Design and construction
- Architect: C. A. Park

= Royal Train Shed =

The Royal Train Shed was part of the former Wolverton railway works in Milton Keynes, southern England. It was built in 1899 and changed use several times before it was used to house the British Royal Train from 1963 to 1991. The building has since been converted into residential use and is now a Grade II listed building.

==Description==
The building is sited on an embankment built in the 1830s for the London and Birmingham Railway. The first building on the site was the original Wolverton railway station, which was demolished in the 1840s. The site is just north of the Grand Union Canal and adjacent to an 1830s bridge which was originally part of the main line and abutting the embankment it stands on is an 1830s bridge over Old Wolverton Road.

The building is in red brick and has a slate roof with skylights. It is long and narrow, built to accommodate three tracks, and consists of 33 bays with gable ends. A smaller shed was built onto the north-western end of the original. Both ends have tripartite openings. The bays all have identical windows. The walls are supported by wrought-iron and steel trusses for added strength.

==History==
The building was first erected in 1889 as part of Wolverton railway works. It was designed by C. A. Park, the carriage and wagon superintendent for the London and North Western Railway as part of a planned overhaul of the layout of the works.
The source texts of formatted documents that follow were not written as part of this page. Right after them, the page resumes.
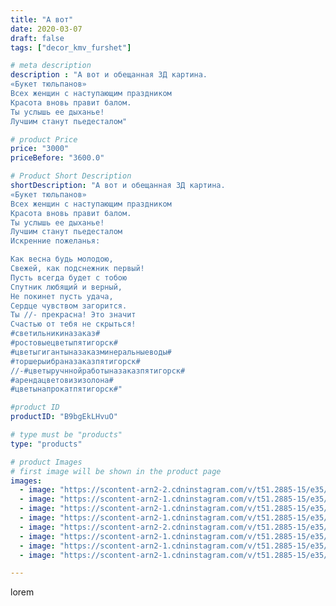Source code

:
 ```yaml
---
title: "А вот"
date: 2020-03-07
draft: false
tags: ["decor_kmv_furshet"]

# meta description
description : "А вот и обещанная 3Д картина.
«Букет тюльпанов»
Всех женщин с наступающим праздником
Красота вновь правит балом.
Ты услышь ее дыханье!
Лучшим станут пьедесталом"

# product Price
price: "3000"
priceBefore: "3600.0"

# Product Short Description
shortDescription: "А вот и обещанная 3Д картина.
«Букет тюльпанов»
Всех женщин с наступающим праздником
Красота вновь правит балом.
Ты услышь ее дыханье!
Лучшим станут пьедесталом
Искренние пожеланья:

Как весна будь молодою,
Свежей, как подснежник первый!
Пусть всегда будет с тобою
Спутник любящий и верный,
Не покинет пусть удача,
Сердце чувством загорится.
Ты //- прекрасна! Это значит
Счастью от тебя не скрыться!
#светильникиназаказ#
#ростовыецветыпятигорск#
#цветыгигантыназаказминеральныеводы#
#торшерыибраназаказпятигорск#
//-#цветыручннойработыназаказпятигорск#
#арендацветовизизолона#
#цветынапрокатпятигорск#"

#product ID
productID: "B9bgEkLHvuO"

# type must be "products"
type: "products"

# product Images
# first image will be shown in the product page
images:
  - image: "https://scontent-arn2-2.cdninstagram.com/v/t51.2885-15/e35/p1080x1080/88290614_481004659446905_173106113385951390_n.jpg?tp=1&_nc_ht=scontent-arn2-2.cdninstagram.com&_nc_cat=105&_nc_ohc=WSTrv3DjyTEAX_06mr4&oh=5a9e85fbd1b86a832f4797dc12905783&oe=6074C00A&ig_cache_key=MjI1OTU0MDY4NzQ4NTU0OTkyNg%3D%3D.2"
  - image: "https://scontent-arn2-1.cdninstagram.com/v/t51.2885-15/e35/p1080x1080/87330123_249040359447594_4668402954613454798_n.jpg?tp=1&_nc_ht=scontent-arn2-1.cdninstagram.com&_nc_cat=106&_nc_ohc=vtVEZ8bvjKAAX9Gl01M&oh=ec91f7707f5bf7f1f8b67aa982ee588c&oe=60739E8D&ig_cache_key=MjI1OTU0MDY4NzUwMjIzNDM5OQ%3D%3D.2"
  - image: "https://scontent-arn2-1.cdninstagram.com/v/t51.2885-15/e35/p1080x1080/88300276_978376912558863_1878996203916812314_n.jpg?tp=1&_nc_ht=scontent-arn2-1.cdninstagram.com&_nc_cat=103&_nc_ohc=rqnkvAxqfisAX-RtvSR&oh=97005fcd335577229ac7d49f5e3b8daf&oe=6075D4EA&ig_cache_key=MjI1OTU0MDY4NzUxMDczODc4OQ%3D%3D.2"
  - image: "https://scontent-arn2-1.cdninstagram.com/v/t51.2885-15/e35/p1080x1080/88276757_295140744792921_8338941825861043202_n.jpg?tp=1&_nc_ht=scontent-arn2-1.cdninstagram.com&_nc_cat=109&_nc_ohc=DXKdtTfFpqkAX-cnl5n&oh=39fecd8681edfda421158ed1a1444d89&oe=60769231&ig_cache_key=MjI1OTU0MDY4NzUxOTE0OTk4Mw%3D%3D.2"
  - image: "https://scontent-arn2-2.cdninstagram.com/v/t51.2885-15/e35/p1080x1080/89387337_212201293472969_7333318322404835181_n.jpg?tp=1&_nc_ht=scontent-arn2-2.cdninstagram.com&_nc_cat=105&_nc_ohc=vzKhpBkWqQQAX_0PPR-&oh=71bcf7a8b9286ef0e4b4e8235080ac20&oe=60752738&ig_cache_key=MjI1OTU0MDY4NzU1MjYwNTE2Mw%3D%3D.2"
  - image: "https://scontent-arn2-1.cdninstagram.com/v/t51.2885-15/e35/p1080x1080/87397913_754225988439467_737464222426192987_n.jpg?tp=1&_nc_ht=scontent-arn2-1.cdninstagram.com&_nc_cat=111&_nc_ohc=AtycOjJH7mIAX-K04u-&oh=4e7d6a479a5188dc3dbd80942e232a12&oe=6075888E&ig_cache_key=MjI1OTU0MDY4NzU0NDM1NDQ2Ng%3D%3D.2"
  - image: "https://scontent-arn2-1.cdninstagram.com/v/t51.2885-15/e35/p1080x1080/87569852_163201235147391_3833531703025042268_n.jpg?tp=1&_nc_ht=scontent-arn2-1.cdninstagram.com&_nc_cat=103&_nc_ohc=Uds15KsU75sAX9O-afq&oh=651188bd750fdd355d7b819c6348db4d&oe=60746C90&ig_cache_key=MjI1OTU0MDY4NzQ3NzEyMTU0MQ%3D%3D.2"
  - image: "https://scontent-arn2-1.cdninstagram.com/v/t51.2885-15/e35/p1080x1080/87424952_1533372523504823_3932414118219720823_n.jpg?tp=1&_nc_ht=scontent-arn2-1.cdninstagram.com&_nc_cat=111&_nc_ohc=G3015qS5F8sAX_13vKj&oh=ddb37c81ae39ded226d7c628a0391233&oe=6074E647&ig_cache_key=MjI1OTU0MDY4NzUzNTc2OTcwNQ%3D%3D.2"

---
```

lorem
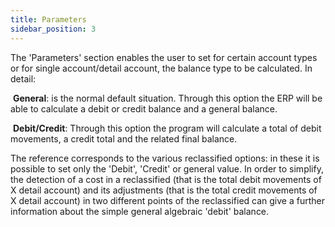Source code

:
 ```yaml
---
title: Parameters
sidebar_position: 3
---
```


The 'Parameters' section enables the user to set for certain account types or for single account/detail account, the balance type to be calculated. In detail:

 **General**: is the normal default situation. Through this option the ERP will be able to calculate a debit or credit balance and a general balance.

 **Debit/Credit**: Through this option the program will calculate a total of debit movements, a credit total and the related final balance.

The reference corresponds to the various reclassified options: in these it is possible to set only the 'Debit', 'Credit' or general value. In order to simplify, the detection of a cost in a reclassified (that is the total debit movements of X detail account) and its adjustments (that is the total credit movements of X detail account) in two different points of the reclassified can give a further information about the simple general algebraic 'debit' balance.






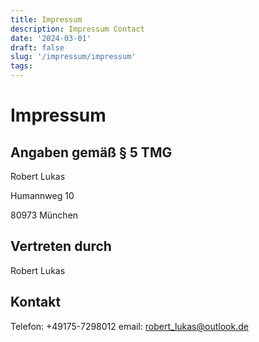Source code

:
 ```yaml
---
title: Impressum
description: Impressum Contact
date: '2024-03-01'
draft: false
slug: '/impressum/impressum'
tags:
---
```


# Impressum

## Angaben gemäß § 5 TMG

Robert Lukas

Humannweg 10

80973 München

## Vertreten durch

Robert Lukas

## Kontakt

Telefon: +49175-7298012
email: <robert_lukas@outlook.de>
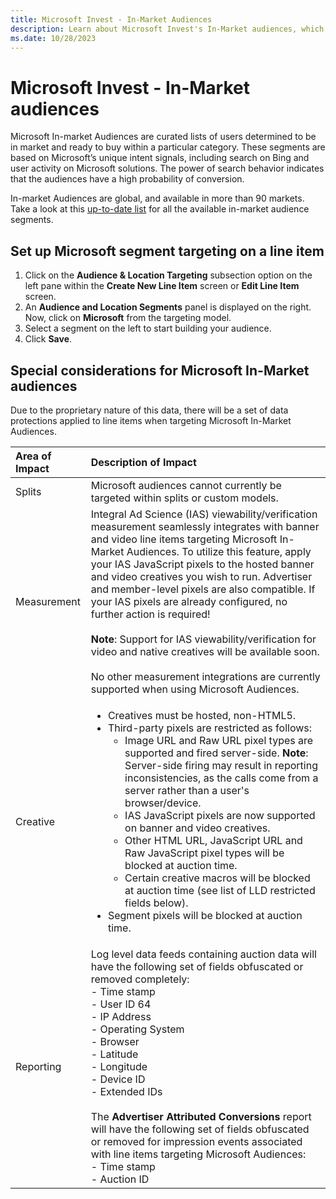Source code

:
 ```yaml
---
title: Microsoft Invest - In-Market Audiences
description: Learn about Microsoft Invest's In-Market audiences, which are curated groups of users who are actively thinking about buying in a particular category.
ms.date: 10/28/2023
---
```


# Microsoft Invest - In-Market audiences

Microsoft In-market Audiences are curated lists of users determined to be in market and ready to buy within a particular category. These segments are based on Microsoft’s unique intent signals, including search on Bing and user activity on Microsoft solutions. The power of search behavior indicates that the audiences have a high probability of conversion.

In-market Audiences are global, and available in more than 90 markets. Take a look at this [up-to-date list](https://download.microsoft.com/download/4/0/0/40099106-6f9f-4b38-8aac-0dc7567404db/In-Market-Audiences-segment-list-Invest.xlsx) for all the available in-market audience segments.

## Set up Microsoft segment targeting on a line item

1. Click on the **Audience & Location Targeting** subsection option on the left pane within the **Create New Line Item** screen or **Edit Line Item** screen.
1. An **Audience and Location Segments** panel is displayed on the right. Now, click on **Microsoft** from the targeting model.
1. Select a segment on the left to start building your audience.
1. Click **Save**.

## Special considerations for Microsoft In-Market audiences

Due to the proprietary nature of this data, there will be a set of data protections applied to line items when targeting Microsoft In-Market Audiences.

| Area of Impact | Description of Impact |
|:---|:---|
| Splits | Microsoft audiences cannot currently be targeted within splits or custom models. |
| Measurement | Integral Ad Science (IAS) viewability/verification measurement seamlessly integrates with banner and video line items targeting Microsoft In-Market Audiences. To utilize this feature, apply your IAS JavaScript pixels to the hosted banner and video creatives you wish to run. Advertiser and member-level pixels are also compatible. If your IAS pixels are already configured, no further action is required! <br><br> **Note**: Support for IAS viewability/verification for video and native creatives will be available soon. <br><br> No other measurement integrations are currently supported when using Microsoft Audiences. |
| Creative | <ul><li>Creatives must be hosted, non-HTML5. <li>Third-party pixels are restricted as follows:<ul><li>Image URL and Raw URL pixel types are supported and fired server-side. **Note**: Server-side firing may result in reporting inconsistencies, as the calls come from a server rather than a user's browser/device.</li><li>IAS JavaScript pixels are now supported on banner and video creatives.</li><li>Other HTML URL, JavaScript URL and Raw JavaScript pixel types will be blocked at auction time.</li><li>Certain creative macros will be blocked at auction time (see list of LLD restricted fields below).</ul><li>Segment pixels will be blocked at auction time.</li></ul> |
| Reporting | Log level data feeds containing auction data will have the following set of fields obfuscated or removed completely: <br> - Time stamp <br> - User ID 64 <br> - IP Address <br> - Operating System <br> - Browser <br> - Latitude <br> - Longitude <br> - Device ID <br> - Extended IDs <br><br> The **Advertiser Attributed Conversions** report will have the following set of fields obfuscated or removed for impression events associated with line items targeting Microsoft Audiences: <br> - Time stamp <br> - Auction ID |
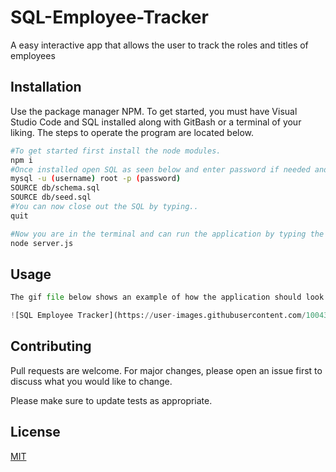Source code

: # SQL-Employee-Tracker
A easy interactive app that allows the user to track the roles and titles of employees

## Installation

Use the package manager NPM. To get started, you must have Visual Studio Code and SQL installed along with GitBash or a terminal of your liking. The steps to operate the program are located below.

```bash 
#To get started first install the node modules.
npm i
#Once installed open SQL as seen below and enter password if needed and open the source files.
mysql -u (username) root -p (password)
SOURCE db/schema.sql
SOURCE db/seed.sql
#You can now close out the SQL by typing..
quit

#Now you are in the terminal and can run the application by typing the following below. The program will begin and direct the user to go through the application once completed.
node server.js
```

## Usage

```python
The gif file below shows an example of how the application should look.

![SQL Employee Tracker](https://user-images.githubusercontent.com/100435801/165413153-733b57b4-8f55-45a7-a536-eebfb65bd4fe.gif)
```

## Contributing
Pull requests are welcome. For major changes, please open an issue first to discuss what you would like to change.

Please make sure to update tests as appropriate.

## License
[MIT](https://choosealicense.com/licenses/mit/)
It began life as a lifting shop, equipped with cranes for maintenance of carriages. It was converted to an underframe shop in 1926 and then a heavy machine shop in 1934. It was converted to house the Royal Train—which was built in the adjacent works—in 1963. It closed in 1991 After a period of disuse as the works contracted post-privatisation, the building was converted into residences.

The shed was designated a Grade II listed building in 2001. Listed building status provides legal protection from demolition or unsympathetic alteration. Its list entry recognises it as "an important component of what was in the 1890s one of the most important integrated large-scale manufacturing sites in the world".